SCV; Unbridled alcohol?

Kimberly Belle; Well one should always keep the alcohol free flowing, but what I want to refer to is the theme, the conduct of the party. It’s important to offer your guests degrees of tantalization with the food, that is keeping in harmony with the reverie, and as you go from appetizers to main and so on then you too should exact that your guests get up, and by guests I mean the gentlemen of course, and move three seats to the left where the starving artist is now introduced to your entrepreneurial type, and so on every time a new delicacy is offered to the table. By the end of dessert, this game of round robin should strategically land the gentleman should back to the exact spot where they initially began their meal.

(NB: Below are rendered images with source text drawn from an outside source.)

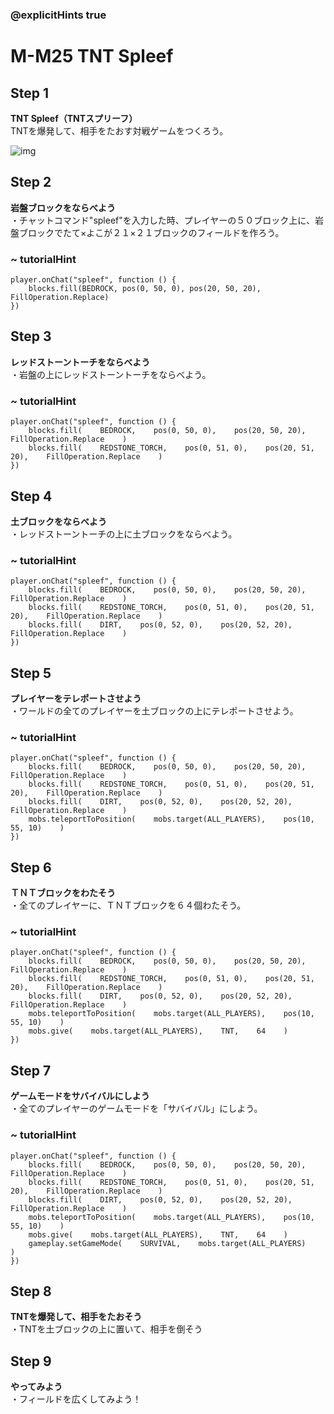 ### @explicitHints true

# M-M25 TNT Spleef

## Step 1  
**TNT Spleef（TNTスプリーフ）**  
TNTを爆発して、相手をたおす対戦ゲームをつくろう。  

![img](https://teck89.xsrv.jp/MEE_tutorial/img/M-M25.jpg)

## Step 2  
**岩盤ブロックをならべよう**  
・チャットコマンド"spleef"を入力した時、プレイヤーの５０ブロック上に、岩盤ブロックでたて×よこが２１×２１ブロックのフィールドを作ろう。

### ~ tutorialHint
```blocks
player.onChat("spleef", function () {
    blocks.fill(BEDROCK, pos(0, 50, 0), pos(20, 50, 20), FillOperation.Replace)
})
```

## Step 3
**レッドストーントーチをならべよう**  
・岩盤の上にレッドストーントーチをならべよう。

### ~ tutorialHint
```blocks
player.onChat("spleef", function () {
    blocks.fill(    BEDROCK,    pos(0, 50, 0),    pos(20, 50, 20),    FillOperation.Replace    )
    blocks.fill(    REDSTONE_TORCH,    pos(0, 51, 0),    pos(20, 51, 20),    FillOperation.Replace    )
})
```

## Step 4
**土ブロックをならべよう**  
・レッドストーントーチの上に土ブロックをならべよう。

### ~ tutorialHint
```blocks
player.onChat("spleef", function () {
    blocks.fill(    BEDROCK,    pos(0, 50, 0),    pos(20, 50, 20),    FillOperation.Replace    )
    blocks.fill(    REDSTONE_TORCH,    pos(0, 51, 0),    pos(20, 51, 20),    FillOperation.Replace    )
    blocks.fill(    DIRT,    pos(0, 52, 0),    pos(20, 52, 20),    FillOperation.Replace    )
})
```

## Step 5
**プレイヤーをテレポートさせよう**  
・ワールドの全てのプレイヤーを土ブロックの上にテレポートさせよう。

### ~ tutorialHint
```blocks
player.onChat("spleef", function () {
    blocks.fill(    BEDROCK,    pos(0, 50, 0),    pos(20, 50, 20),    FillOperation.Replace    )
    blocks.fill(    REDSTONE_TORCH,    pos(0, 51, 0),    pos(20, 51, 20),    FillOperation.Replace    )
    blocks.fill(    DIRT,    pos(0, 52, 0),    pos(20, 52, 20),    FillOperation.Replace    )
    mobs.teleportToPosition(    mobs.target(ALL_PLAYERS),    pos(10, 55, 10)    )
})
```

## Step 6
**ＴＮＴブロックをわたそう**  
・全てのプレイヤーに、ＴＮＴブロックを６４個わたそう。

### ~ tutorialHint
```blocks
player.onChat("spleef", function () {
    blocks.fill(    BEDROCK,    pos(0, 50, 0),    pos(20, 50, 20),    FillOperation.Replace    )
    blocks.fill(    REDSTONE_TORCH,    pos(0, 51, 0),    pos(20, 51, 20),    FillOperation.Replace    )
    blocks.fill(    DIRT,    pos(0, 52, 0),    pos(20, 52, 20),    FillOperation.Replace    )
    mobs.teleportToPosition(    mobs.target(ALL_PLAYERS),    pos(10, 55, 10)    )
    mobs.give(    mobs.target(ALL_PLAYERS),    TNT,    64    )
})
```

## Step 7
**ゲームモードをサバイバルにしよう**  
・全てのプレイヤーのゲームモードを「サバイバル」にしよう。

### ~ tutorialHint
```blocks
player.onChat("spleef", function () {
    blocks.fill(    BEDROCK,    pos(0, 50, 0),    pos(20, 50, 20),    FillOperation.Replace    )
    blocks.fill(    REDSTONE_TORCH,    pos(0, 51, 0),    pos(20, 51, 20),    FillOperation.Replace    )
    blocks.fill(    DIRT,    pos(0, 52, 0),    pos(20, 52, 20),    FillOperation.Replace    )
    mobs.teleportToPosition(    mobs.target(ALL_PLAYERS),    pos(10, 55, 10)    )
    mobs.give(    mobs.target(ALL_PLAYERS),    TNT,    64    )
    gameplay.setGameMode(    SURVIVAL,    mobs.target(ALL_PLAYERS)    )
})
```

## Step 8
**TNTを爆発して、相手をたおそう**  
・TNTを土ブロックの上に置いて、相手を倒そう

## Step 9
**やってみよう**  
・フィールドを広くしてみよう！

SCV; How chic. Talking of guests, who should one invite or not?

Kimberly Belle; Never invite anyone who you think wont dedicate their evening to the party. You don’t want some one who is always on the phone, who is going to leave early or who will behave in any other way that may be construed as socially non negotiable.

SCV; What should one do if a guest resists and continues to act rudely?

Kimberly Belle; Throw them in the bathroom with a bottle of champagne and lock the door behind them.

SCV; As you have already alluded, you are a great fan of seating arrangements, is that more because of etiquette or the dinner experience?

Kimberly Belle; I think part of the fun of having a great dinner party is the heightened expectation of who you will end up sitting next to you at a dinner party. It corroborates ones expectations of what their guest is going to serve, and who is going to be there to share what is being served. It’s kind of like when we were all young children, the anticipation, the delight, the finality of opening presents.

SCV; Should a guest feel obliged to bring a gift, a present?

Kimberly Belle; Never. A good wine if they feel like it, but they should never feel obliged. On the other hand though, it would make the host feel like a million dollars if you were to send her a token of your appreciation at a later date.

SCV; Are dinner parties out of fashion?

Kimberly Belle; On the contrary. I think given the current economic times they have made a kind of resurgence. Everything is becoming more intimate again. Look at all the restaurants that are doing well, they’re the neighborhood bistros. People are migrating to comfort, familiarity, intimacy and away from lavish, spectacle and the alienating experiences that some of the bigger restaurants tend to offer.

SCV; Has that affected what one now offers to their guests?

Kimberly Belle; Absolutely. There’s been a resurgence in comfort food, but with a twist. The best chefs are now using ‘offal,’ that part of the meat that used to be discarded or used only in peasant fare, and transforming it into gem delicacies. For instance, pork belly and pig ‘period’ are the rage. Also locally sustained produce is becoming very important, once again it’s part of returning to thoughtfulness. Yet the twist gets better, instead of vegetables being the side item as they have traditionally and the meat the main draw, it’s become reversed. The vegetable becomes the main source and the meat the accent.